**ASSIGNMENT**
Taking the line with "## Characterisation of Ontological Arguments" as the first and the line with "The duration for" as the last, set down exactly every line in that range from the entries below, and no more.

▬▬▬▬▬▬▬▬▬▬

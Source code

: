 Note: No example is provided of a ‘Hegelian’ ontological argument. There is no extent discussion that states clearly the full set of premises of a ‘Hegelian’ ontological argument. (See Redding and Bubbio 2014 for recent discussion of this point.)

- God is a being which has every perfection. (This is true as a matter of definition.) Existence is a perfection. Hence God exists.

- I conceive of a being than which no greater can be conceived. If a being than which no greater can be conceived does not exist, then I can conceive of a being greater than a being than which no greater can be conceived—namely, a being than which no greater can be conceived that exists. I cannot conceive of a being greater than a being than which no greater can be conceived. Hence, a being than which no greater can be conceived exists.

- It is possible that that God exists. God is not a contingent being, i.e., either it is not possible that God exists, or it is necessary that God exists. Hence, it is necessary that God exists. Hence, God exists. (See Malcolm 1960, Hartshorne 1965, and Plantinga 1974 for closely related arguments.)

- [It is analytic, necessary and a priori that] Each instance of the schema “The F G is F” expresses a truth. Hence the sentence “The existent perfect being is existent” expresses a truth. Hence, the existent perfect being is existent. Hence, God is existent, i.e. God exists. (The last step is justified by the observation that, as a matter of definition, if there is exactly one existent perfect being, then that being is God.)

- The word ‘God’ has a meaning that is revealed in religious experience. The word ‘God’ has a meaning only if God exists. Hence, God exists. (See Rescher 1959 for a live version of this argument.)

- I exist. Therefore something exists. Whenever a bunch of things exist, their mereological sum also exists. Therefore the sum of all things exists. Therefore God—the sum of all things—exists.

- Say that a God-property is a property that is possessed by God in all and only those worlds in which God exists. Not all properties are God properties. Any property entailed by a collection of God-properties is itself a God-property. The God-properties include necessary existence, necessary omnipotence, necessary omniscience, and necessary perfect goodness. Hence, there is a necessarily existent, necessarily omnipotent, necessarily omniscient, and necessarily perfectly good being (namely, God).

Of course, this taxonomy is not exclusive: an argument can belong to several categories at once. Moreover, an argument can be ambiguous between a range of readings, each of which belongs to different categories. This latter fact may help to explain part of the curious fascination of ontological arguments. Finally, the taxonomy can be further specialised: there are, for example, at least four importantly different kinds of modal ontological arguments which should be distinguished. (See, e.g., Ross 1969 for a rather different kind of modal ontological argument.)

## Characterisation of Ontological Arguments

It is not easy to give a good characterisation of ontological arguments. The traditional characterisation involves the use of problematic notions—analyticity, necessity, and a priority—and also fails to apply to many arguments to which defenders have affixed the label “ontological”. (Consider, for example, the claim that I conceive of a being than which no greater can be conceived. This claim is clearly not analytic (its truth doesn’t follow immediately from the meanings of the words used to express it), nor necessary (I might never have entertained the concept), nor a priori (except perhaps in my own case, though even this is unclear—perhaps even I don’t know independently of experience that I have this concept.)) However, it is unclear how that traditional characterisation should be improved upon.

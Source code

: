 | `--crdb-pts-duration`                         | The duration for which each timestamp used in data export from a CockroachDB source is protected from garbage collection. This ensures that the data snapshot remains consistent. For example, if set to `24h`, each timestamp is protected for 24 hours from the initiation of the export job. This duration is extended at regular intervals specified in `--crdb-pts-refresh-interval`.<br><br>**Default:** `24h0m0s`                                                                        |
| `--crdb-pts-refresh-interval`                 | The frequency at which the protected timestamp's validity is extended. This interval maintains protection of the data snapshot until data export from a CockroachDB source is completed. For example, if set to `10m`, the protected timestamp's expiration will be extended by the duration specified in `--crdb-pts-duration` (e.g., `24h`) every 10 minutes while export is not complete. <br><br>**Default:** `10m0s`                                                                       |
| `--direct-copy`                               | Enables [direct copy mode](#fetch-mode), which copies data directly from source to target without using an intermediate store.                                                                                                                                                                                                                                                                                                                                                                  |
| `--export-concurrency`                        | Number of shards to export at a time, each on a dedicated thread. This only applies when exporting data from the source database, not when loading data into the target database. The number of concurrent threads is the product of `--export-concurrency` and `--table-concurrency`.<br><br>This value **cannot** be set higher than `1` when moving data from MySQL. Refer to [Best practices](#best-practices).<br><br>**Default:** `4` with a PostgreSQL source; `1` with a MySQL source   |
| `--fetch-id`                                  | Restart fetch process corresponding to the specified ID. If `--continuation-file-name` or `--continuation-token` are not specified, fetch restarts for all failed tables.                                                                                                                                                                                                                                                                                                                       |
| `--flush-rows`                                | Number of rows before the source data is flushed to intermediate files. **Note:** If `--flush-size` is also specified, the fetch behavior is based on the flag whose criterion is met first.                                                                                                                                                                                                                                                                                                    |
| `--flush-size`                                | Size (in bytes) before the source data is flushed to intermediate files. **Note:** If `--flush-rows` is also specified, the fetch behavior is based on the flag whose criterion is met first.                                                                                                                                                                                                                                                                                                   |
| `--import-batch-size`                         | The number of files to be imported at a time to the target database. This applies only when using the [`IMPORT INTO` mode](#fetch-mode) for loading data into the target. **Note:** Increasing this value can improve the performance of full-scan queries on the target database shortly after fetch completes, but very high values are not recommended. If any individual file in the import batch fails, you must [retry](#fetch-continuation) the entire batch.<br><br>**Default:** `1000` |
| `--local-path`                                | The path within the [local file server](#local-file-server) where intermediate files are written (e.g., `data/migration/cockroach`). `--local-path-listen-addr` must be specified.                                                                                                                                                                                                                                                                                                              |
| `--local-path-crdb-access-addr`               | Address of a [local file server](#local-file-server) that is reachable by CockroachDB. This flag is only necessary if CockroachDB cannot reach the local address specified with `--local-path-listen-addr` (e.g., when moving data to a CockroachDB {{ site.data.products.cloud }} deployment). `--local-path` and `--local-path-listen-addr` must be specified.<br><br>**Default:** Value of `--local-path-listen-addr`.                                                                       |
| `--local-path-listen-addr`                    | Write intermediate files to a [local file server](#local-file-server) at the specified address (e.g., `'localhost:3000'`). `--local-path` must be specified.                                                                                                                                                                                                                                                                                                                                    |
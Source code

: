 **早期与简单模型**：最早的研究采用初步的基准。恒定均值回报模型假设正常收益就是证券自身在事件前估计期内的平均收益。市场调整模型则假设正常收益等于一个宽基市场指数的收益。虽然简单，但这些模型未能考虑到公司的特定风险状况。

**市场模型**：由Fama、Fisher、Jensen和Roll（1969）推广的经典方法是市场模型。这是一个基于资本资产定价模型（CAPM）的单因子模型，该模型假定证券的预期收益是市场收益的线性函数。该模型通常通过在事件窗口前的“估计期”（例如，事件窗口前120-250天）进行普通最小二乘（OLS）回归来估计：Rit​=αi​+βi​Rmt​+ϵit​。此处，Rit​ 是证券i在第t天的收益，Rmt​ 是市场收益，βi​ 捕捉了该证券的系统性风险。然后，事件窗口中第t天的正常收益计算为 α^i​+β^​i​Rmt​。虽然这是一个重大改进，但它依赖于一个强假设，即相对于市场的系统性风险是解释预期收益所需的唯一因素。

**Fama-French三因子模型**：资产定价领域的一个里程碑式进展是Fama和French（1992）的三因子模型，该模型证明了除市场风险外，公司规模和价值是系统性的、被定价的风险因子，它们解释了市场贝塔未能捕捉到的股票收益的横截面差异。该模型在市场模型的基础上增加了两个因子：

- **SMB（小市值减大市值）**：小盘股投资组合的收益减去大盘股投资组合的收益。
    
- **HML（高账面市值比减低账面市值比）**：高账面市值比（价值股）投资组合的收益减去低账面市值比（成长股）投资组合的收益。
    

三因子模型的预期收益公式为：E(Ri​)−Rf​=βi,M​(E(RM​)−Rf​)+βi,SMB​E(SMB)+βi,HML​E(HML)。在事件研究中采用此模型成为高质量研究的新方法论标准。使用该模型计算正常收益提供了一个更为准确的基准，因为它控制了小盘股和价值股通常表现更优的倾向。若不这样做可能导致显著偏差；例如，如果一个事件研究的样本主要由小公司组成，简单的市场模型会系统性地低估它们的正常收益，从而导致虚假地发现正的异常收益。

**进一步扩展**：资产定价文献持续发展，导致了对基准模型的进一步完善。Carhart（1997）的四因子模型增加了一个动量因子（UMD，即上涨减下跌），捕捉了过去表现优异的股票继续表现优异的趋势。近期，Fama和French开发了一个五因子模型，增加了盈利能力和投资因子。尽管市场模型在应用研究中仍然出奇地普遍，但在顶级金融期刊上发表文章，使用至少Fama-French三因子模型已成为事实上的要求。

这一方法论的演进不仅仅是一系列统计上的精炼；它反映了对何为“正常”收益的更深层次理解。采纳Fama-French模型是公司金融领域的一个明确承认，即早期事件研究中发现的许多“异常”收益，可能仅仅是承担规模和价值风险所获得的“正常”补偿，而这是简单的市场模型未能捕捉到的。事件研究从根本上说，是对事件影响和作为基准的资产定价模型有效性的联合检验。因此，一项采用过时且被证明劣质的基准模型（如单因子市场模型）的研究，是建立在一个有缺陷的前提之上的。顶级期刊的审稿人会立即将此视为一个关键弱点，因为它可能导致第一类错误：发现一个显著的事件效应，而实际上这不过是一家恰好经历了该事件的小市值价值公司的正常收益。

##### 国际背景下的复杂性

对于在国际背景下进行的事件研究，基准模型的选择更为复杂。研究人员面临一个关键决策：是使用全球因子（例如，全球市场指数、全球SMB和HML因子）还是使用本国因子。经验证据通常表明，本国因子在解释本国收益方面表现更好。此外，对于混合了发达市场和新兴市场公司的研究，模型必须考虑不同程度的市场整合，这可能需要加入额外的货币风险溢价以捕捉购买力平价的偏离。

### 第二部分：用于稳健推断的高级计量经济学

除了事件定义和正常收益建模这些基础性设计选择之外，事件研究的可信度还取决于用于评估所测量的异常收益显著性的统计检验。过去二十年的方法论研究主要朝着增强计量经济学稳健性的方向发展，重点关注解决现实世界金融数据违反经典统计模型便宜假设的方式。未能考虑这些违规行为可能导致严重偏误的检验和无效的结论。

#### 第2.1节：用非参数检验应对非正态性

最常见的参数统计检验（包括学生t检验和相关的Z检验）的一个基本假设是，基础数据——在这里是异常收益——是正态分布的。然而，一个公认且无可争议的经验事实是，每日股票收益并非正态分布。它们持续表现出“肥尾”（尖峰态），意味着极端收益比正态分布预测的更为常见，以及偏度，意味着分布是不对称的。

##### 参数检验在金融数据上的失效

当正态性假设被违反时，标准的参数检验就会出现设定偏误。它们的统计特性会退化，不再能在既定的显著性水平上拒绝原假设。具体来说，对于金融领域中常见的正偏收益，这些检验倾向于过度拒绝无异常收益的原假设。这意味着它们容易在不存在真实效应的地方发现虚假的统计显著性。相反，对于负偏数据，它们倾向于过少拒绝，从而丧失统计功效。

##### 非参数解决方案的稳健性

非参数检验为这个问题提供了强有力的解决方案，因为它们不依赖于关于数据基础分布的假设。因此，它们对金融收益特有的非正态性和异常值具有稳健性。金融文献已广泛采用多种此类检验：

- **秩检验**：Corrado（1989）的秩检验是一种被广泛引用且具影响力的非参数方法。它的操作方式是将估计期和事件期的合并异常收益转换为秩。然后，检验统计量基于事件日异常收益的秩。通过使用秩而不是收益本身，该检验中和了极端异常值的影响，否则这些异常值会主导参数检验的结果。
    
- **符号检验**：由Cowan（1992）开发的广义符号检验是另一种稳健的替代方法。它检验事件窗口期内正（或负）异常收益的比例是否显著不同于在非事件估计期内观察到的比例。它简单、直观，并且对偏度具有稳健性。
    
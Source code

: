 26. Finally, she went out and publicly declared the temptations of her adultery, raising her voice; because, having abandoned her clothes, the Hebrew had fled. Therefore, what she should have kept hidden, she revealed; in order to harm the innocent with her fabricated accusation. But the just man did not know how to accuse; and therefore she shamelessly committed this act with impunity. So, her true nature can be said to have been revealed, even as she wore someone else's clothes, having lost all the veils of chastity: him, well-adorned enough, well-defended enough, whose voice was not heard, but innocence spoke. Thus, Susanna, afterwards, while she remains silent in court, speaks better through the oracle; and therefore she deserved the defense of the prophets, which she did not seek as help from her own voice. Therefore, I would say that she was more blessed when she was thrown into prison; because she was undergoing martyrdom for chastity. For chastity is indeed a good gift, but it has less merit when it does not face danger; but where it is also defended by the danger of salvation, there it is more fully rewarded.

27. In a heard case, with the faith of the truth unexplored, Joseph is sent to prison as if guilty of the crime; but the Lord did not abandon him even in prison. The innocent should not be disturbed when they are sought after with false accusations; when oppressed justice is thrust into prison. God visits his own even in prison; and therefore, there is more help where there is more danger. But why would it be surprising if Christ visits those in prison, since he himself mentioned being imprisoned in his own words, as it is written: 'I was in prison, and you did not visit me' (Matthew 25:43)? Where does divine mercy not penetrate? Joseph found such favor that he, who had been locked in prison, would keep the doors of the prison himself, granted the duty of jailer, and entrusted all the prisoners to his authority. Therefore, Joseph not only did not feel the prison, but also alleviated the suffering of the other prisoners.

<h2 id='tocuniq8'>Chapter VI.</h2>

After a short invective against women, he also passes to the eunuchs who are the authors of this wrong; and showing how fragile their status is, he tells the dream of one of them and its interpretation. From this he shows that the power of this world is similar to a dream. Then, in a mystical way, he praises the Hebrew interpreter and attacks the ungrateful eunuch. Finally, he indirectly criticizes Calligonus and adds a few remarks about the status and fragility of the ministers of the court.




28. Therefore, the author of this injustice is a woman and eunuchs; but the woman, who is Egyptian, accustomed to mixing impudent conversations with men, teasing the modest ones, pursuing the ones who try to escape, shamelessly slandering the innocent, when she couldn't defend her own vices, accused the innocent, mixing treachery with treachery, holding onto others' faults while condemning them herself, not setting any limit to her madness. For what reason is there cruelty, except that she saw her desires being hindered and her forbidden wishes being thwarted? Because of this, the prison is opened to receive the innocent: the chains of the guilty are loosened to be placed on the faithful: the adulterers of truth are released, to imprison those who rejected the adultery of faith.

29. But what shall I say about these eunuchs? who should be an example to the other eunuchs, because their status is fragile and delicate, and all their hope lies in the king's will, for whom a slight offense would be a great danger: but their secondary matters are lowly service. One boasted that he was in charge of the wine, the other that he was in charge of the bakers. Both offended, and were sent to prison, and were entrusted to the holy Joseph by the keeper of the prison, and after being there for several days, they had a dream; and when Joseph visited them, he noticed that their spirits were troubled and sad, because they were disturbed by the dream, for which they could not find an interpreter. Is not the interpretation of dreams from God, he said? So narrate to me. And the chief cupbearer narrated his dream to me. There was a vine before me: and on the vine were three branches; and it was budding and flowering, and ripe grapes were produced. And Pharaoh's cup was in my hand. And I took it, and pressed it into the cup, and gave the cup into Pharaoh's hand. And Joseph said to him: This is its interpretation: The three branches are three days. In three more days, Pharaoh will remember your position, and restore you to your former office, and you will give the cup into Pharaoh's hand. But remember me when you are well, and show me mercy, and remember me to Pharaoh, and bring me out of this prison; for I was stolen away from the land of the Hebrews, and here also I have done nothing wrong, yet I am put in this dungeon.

▬▬▬▬▬▬▬▬▬▬

**WRITTEN ANSWER**
## Characterisation of Ontological Arguments

It is not easy to give a good characterisation of ontological arguments. The traditional characterisation involves the use of problematic notions—analyticity, necessity, and a priority—and also fails to apply to many arguments to which defenders have affixed the label “ontological”. (Consider, for example, the claim that I conceive of a being than which no greater can be conceived. This claim is clearly not analytic (its truth doesn’t follow immediately from the meanings of the words used to express it), nor necessary (I might never have entertained the concept), nor a priori (except perhaps in my own case, though even this is unclear—perhaps even I don’t know independently of experience that I have this concept.)) However, it is unclear how that traditional characterisation should be improved upon.

Source code

: | `--crdb-pts-duration`                         | The duration for which each timestamp used in data export from a CockroachDB source is protected from garbage collection. This ensures that the data snapshot remains consistent. For example, if set to `24h`, each timestamp is protected for 24 hours from the initiation of the export job. This duration is extended at regular intervals specified in `--crdb-pts-refresh-interval`.<br><br>**Default:** `24h0m0s`                                                                        |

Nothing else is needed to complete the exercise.